I first made this bread back in March for our sweet little St. Paddy's Day celebration. I've made it a few times since because it's so easy and so delicious. This bread requires no yeast, so it's simply mix, bake, done.

The crust of the bread is crunchy, but the inside is soft and moist. The texture of the bread is more biscuit-like than a standard bread made with yeast, so it's much more filling.

Plus, this bread is made with buttermilk, so you already know it's going to be amazing...

Irish Soda Bread

4 cups all-purpose flour, plus extra for dusting
1 1/2 tsp. baking soda
1 1/2 tsp. cream of tartar
1 tsp. salt
3 Tbsp. sugar
4 Tbsp. unsalted butter
1 large egg, beaten
1 1/2 cups buttermilk

1. Preheat oven to 425 degrees {F} and grease and flour a 9-inch round baking dish.

{I actually baked mine in a pie plate}

2. In a large mixing bowl, whisk together the flour, baking soda, cream of tartar, salt and sugar.

3. Rub in the butter with your fingertips until it is completely rubbed in. The mixture will be floury because of the much higher proportion of flour. With a wooden spoon stir or fold in the egg and buttermilk until a dough begins to form. Turn the dough onto a flour-dusted surface and knead briefly just until the dough comes together. Form the dough into a round and dust the top with extra flour. Place the dough into the prepared pan and score an X about 1/2-inch deep on the top of the dough.

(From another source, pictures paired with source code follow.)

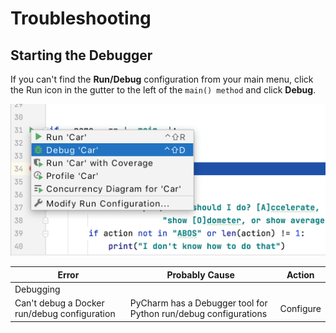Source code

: # Troubleshooting

## Starting the Debugger

If you can't find the **Run/Debug** configuration from your main menu, click the Run icon in the gutter to the left of the `main() method` and click **Debug**.

![Debug from gutter](./images/debug/debug_gutter.png)

Error | Probably Cause | Action
---------- | ----------- | ----------
Debugging | 
Can't debug a Docker run/debug configuration | PyCharm has a Debugger tool for Python run/debug configurations | Configure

4. Bake for 15 minutes, then reduce heat to 350 degrees {F} and bake another 40 minutes until the bottom is dark golden brown.

5. Cool completely on a wire rack before serving.

It may not be the prettiest-looking bread you ever did see, but still... is absolutely and utterly delicious.

My recipe book says the bread is best the day it is served, but I disagree. Matt and I found this bread to be just as fresh-tasting and delicious even two days later. It does, however, make for some marvelous toast in the days after you bake it.

A little smear of butter and some jam or honey and you've got a tiny slice of heaven.

And if you're making a thick and meaty stew, there is no other bread that could offer a better accompaniment than this.